Just by the by, looking at RT networks could also be interesting – that is, looking at patterns of RTing across the network. maybe a graph showing people who RTd hashtagged tweets, as well as the path back to the original tweet? (This brings to mind some of @mediaczar’s work looking at Twitter in a PR context – which is exaclty what event amplification is, right?)

So having got some questions in mind (if you have more, please add them as comments below), I’ve got some sort of rationale for having a look at some formal graph theory and social network analysis stuff. This looks like it could be a good place to start: M.E.J. Nwman – The mathematics of networks [PDF].

[UPDATE: I guess the heuristic I have in mind with respect to the charts and SNA is this: are there features from the visualisation that jump out at me that the SNA tools can also pick out?]

Author: Tony Hirst

I'm a Senior Lecturer at The Open University, with an interest in #opendata policy and practice, as well as general web tinkering...

13 thoughts on “Preliminary Thoughts on Visualising the OpenEd09 Twitter Network”

  1. “So it would be interesting to see a visualization over time, from a few days before to a few days after the event.”

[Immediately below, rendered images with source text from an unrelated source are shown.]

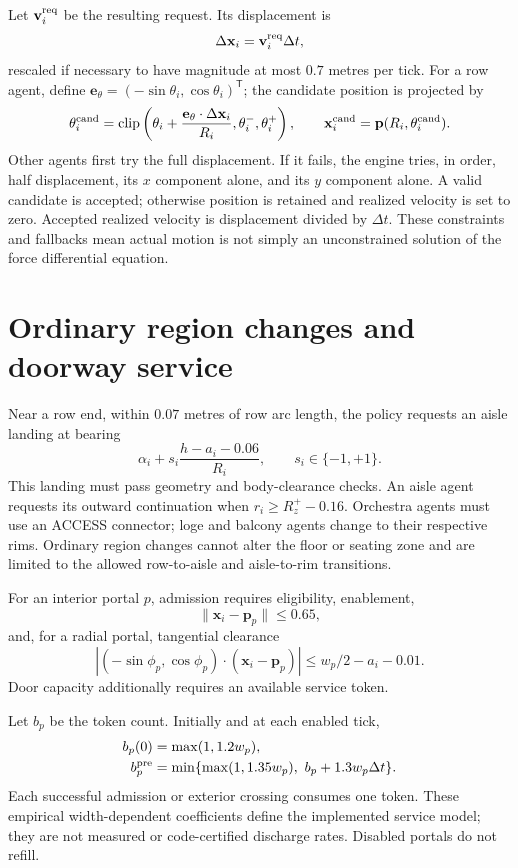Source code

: \documentclass[11pt]{article}
\newcommand{\clip}{\operatorname{clip}}
\begin{document}
Let $\mathbf v_i^{\rm req}$ be the resulting request. Its displacement is
\[
 \Delta\mathbf x_i=\mathbf v_i^{\rm req}\Delta t,
\]
rescaled if necessary to have magnitude at most $0.7$ metres per tick.
For a row agent, define $\mathbf e_\theta=(-\sin\theta_i,\cos\theta_i)^{\mathsf T}$;
the candidate position is projected by
\[
 \theta_i^{\rm cand}=\clip\left(
 \theta_i+\frac{\mathbf e_\theta\cdot\Delta\mathbf x_i}{R_i},
 \theta_i^-,\theta_i^+\right),\qquad
 \mathbf x_i^{\rm cand}=\mathbf p(R_i,\theta_i^{\rm cand}).
\]
Other agents first try the full displacement. If it fails, the engine tries,
in order, half displacement, its $x$ component alone, and its $y$ component
alone. A valid candidate is accepted; otherwise position is retained and
realized velocity is set to zero. Accepted realized velocity is displacement
divided by $\Delta t$. These constraints and fallbacks mean actual motion is
not simply an unconstrained solution of the force differential equation.

\section{Ordinary region changes and doorway service}

Near a row end, within $0.07$ metres of row arc length, the policy requests an
aisle landing at bearing
\[
 \alpha_i+s_i\frac{h-a_i-0.06}{R_i},\qquad s_i\in\{-1,+1\}.
\]
This landing must pass geometry and body-clearance checks. An aisle agent
requests its outward continuation when $r_i\geq R_z^+-0.16$. Orchestra agents
must use an ACCESS connector; loge and balcony agents change to their respective
rims. Ordinary region changes cannot alter the floor or seating zone and are
limited to the allowed row-to-aisle and aisle-to-rim transitions.

For an interior portal $p$, admission requires eligibility, enablement,
\[
 \|\mathbf x_i-\mathbf p_p\|\leq0.65,
\]
and, for a radial portal, tangential clearance
\[
 |(-\sin\phi_p,\cos\phi_p)\cdot(\mathbf x_i-\mathbf p_p)|
       \leq w_p/2-a_i-0.01.
\]
Door capacity additionally requires an available service token.

Let $b_p$ be the token count. Initially and at each enabled tick,
\begin{align}
 b_p(0)&=\max(1,1.2w_p),\\
 b_p^{\rm pre}&=\min\{\max(1,1.35w_p),\ b_p+1.3w_p\Delta t\}.
\end{align}
Each successful admission or exterior crossing consumes one token. These
empirical width-dependent coefficients define the implemented service model;
they are not measured or code-certified discharge rates. Disabled portals
do not refill.
\end{document}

    Yes – agreed; I’ve started to think that confs are increasingly socialising events that allow relationships formed at the event to become embedded – and thence maintained/longlasting – in lightweight online social networks such as Twitter (or previously, and potentially again in the future, in Facebook)

  2. Tony,

    Fascinating stuff. Lots to think about here in terms of the value of the back channel, the extended reach of a real-life event into the virtual space, the value added by the connections formed between present and non-present participants . . .

    Still being in the thick of it, I don’t have much time to ruminate, but thanks for seeding some thoughts.

    Jon

  3. Very yummy. I have been thinking about this all morning with my cold-induced head haze. Not very deep.

    A couple of things come to mind.

    1. Flow of time =- when people pay attention, dip in and then go away. This must have an impact. And how many participate in the moment, or go back and read the stream later. What impact does this have on a) the experience and b) the network?

    2. The images you generated give people a new way to think of their participation not just as their individual act, but the role they play in the network. Often our networks are more than we know. The visualization is very interesting.